FINALLY, A Hollywood feature directed by someone who's performed live at the Super Bowl halftime show.
The movie is "W.E.," the director is Madonna, whose gift for marketing is obviously undiminished.
On Sunday, she's voguing in the middle of the most-watched American television program ever. On Tuesday, she's announcing her summer tour dates (Aug. 28 in Philadelphia).
Today she unveils her first feature, and boy is it . . . well-marketed. Otherwise, it's a demented, wealth-besotted, royal-slurping Cartier commercial that also functions as an airbrushed account of the relationship between Britain's King Edward VIII (James D'Arcy) and Wallis Simpson (Andrea Riseborough), the Baltimore lass for whom he gave up his throne.
You may remember the pair as bit players in "The King's Speech," a movie that sketched Edward as a fatuous playboy eager to shuck the dreary bonds of duty to drink martinis poured by a social-climbing Yankee trollop.
You may also remember some of the attendant press, which mentioned that Edward, as king, wasn't as tough on the Nazis as he might have been - after abdication, Edward shook hands with a grinning Adolf Hitler on a Third Reich honeymoon with Simpson.
"Third Reich Honeymoon" is not a title that Madonna considered. In fact, there's a lot of clumsy exposition in "W.E." inserted to explain it all away. Wallis moans that Edward's notorious Hitler handshake spawned "rumor" and "innuendo" about Nazi sympathies.
I'm shocked that media-savvy Madonna would make such a blunder. You cannot build a character on "I Am Not a Nazi Sympathizer." It's always poor salesmanship.
Certainly it gets in the way of what Madonna argues is the greatest love story of the century. Or second-greatest, next to the one between Madonna and herself.
Her portrait of Simpson, forty-something media-magnet divorcée and hard-nosed American gal, sounds like someone else we know.
Edward to Simpson: "Are all American girls such good dancers?"
Later, Simpson describes herself as a woman of modest gifts who manufactured ways to capture attention: "The only thing I could do was dress better than anyone else."
Spoken like a woman who wore an Egyptian headdress to the Super Bowl.
Her theme in "W.E." is that Simpson, not Edward, made the great sacrifice. She gave up her second marriage, her "freedom" and her "privacy" to marry Edward, and in doing so bravely agreed to be known as history's most notorious home-wrecker (the home being the House of Windsor).

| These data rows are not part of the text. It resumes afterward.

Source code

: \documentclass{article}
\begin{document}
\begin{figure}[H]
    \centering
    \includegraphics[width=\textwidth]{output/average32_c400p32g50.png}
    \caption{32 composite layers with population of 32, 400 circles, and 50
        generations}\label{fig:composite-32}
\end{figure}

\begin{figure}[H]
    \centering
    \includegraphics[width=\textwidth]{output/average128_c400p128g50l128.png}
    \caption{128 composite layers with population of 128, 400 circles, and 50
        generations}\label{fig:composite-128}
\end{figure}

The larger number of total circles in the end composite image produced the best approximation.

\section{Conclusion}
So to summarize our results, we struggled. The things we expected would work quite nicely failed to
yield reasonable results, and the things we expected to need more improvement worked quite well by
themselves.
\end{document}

Ah, fame. As fickle as the thrice-married Simpson herself. Through alter-ego Simpson, Madonna, with a straight face, asks us to consider the difficulties of living with flashbulbs in your face.

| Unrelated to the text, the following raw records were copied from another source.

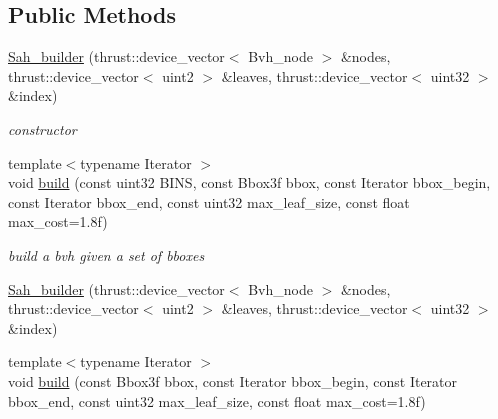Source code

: \subsection*{Public Methods}
\begin{DoxyCompactItemize}
\item 
\mbox{\label{structnih_1_1cuda_1_1_sah__builder_a90fd3637d56da31fcb25f5acae69e12f}} 
\hyperlink{structnih_1_1cuda_1_1_sah__builder_a90fd3637d56da31fcb25f5acae69e12f}{Sah\+\_\+builder} (thrust\+::device\+\_\+vector$<$ Bvh\+\_\+node $>$ \&nodes, thrust\+::device\+\_\+vector$<$ uint2 $>$ \&leaves, thrust\+::device\+\_\+vector$<$ uint32 $>$ \&index)
\begin{DoxyCompactList}\small\item\em constructor \end{DoxyCompactList}\item 
\mbox{\label{structnih_1_1cuda_1_1_sah__builder_a3530e18ffbe8e00d6e2835eb399f375e}} 
{\footnotesize template$<$typename Iterator $>$ }\\void \hyperlink{structnih_1_1cuda_1_1_sah__builder_a3530e18ffbe8e00d6e2835eb399f375e}{build} (const uint32 B\+I\+NS, const Bbox3f bbox, const Iterator bbox\+\_\+begin, const Iterator bbox\+\_\+end, const uint32 max\+\_\+leaf\+\_\+size, const float max\+\_\+cost=1.\+8f)
\begin{DoxyCompactList}\small\item\em build a bvh given a set of bboxes \end{DoxyCompactList}\item 
\hyperlink{structnih_1_1cuda_1_1_sah__builder_a90fd3637d56da31fcb25f5acae69e12f}{Sah\+\_\+builder} (thrust\+::device\+\_\+vector$<$ Bvh\+\_\+node $>$ \&nodes, thrust\+::device\+\_\+vector$<$ uint2 $>$ \&leaves, thrust\+::device\+\_\+vector$<$ uint32 $>$ \&index)
\item 
{\footnotesize template$<$typename Iterator $>$ }\\void \hyperlink{structnih_1_1cuda_1_1_sah__builder_a2d77a187b3d6f0d7a0a3fc7f3c0897a0}{build} (const Bbox3f bbox, const Iterator bbox\+\_\+begin, const Iterator bbox\+\_\+end, const uint32 max\+\_\+leaf\+\_\+size, const float max\+\_\+cost=1.\+8f)
\end{DoxyCompactItemize}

Forgot to mention that gorgeous Abbie Cornish stars in the movie's second narrative layer, playing a contemporary American woman in a bad marriage whose obsession with Simpson is expressed this way: What would it feel like to be loved that much?
It would feel heavy. Simpson carries more extra weight in "W.E." than Seabiscuit. Every two minutes she gets a new bauble, which Edward encloses in a note or drops in her tea cup while yachting at Cote d'Azur, France, or Portofino, Italy. Madonna, at one point, actually takes us to the Cartier workshop.
"W.E." is the kind of movie that contains product placement for Sotheby's. There are long scenes of rich people applauding each other as they bid on royal trinkets.
I applaud Madonna for trying to reinvent herself yet again, this time as a dramatic filmmaker.
But on the evidence presented here, I think she's gone gaga.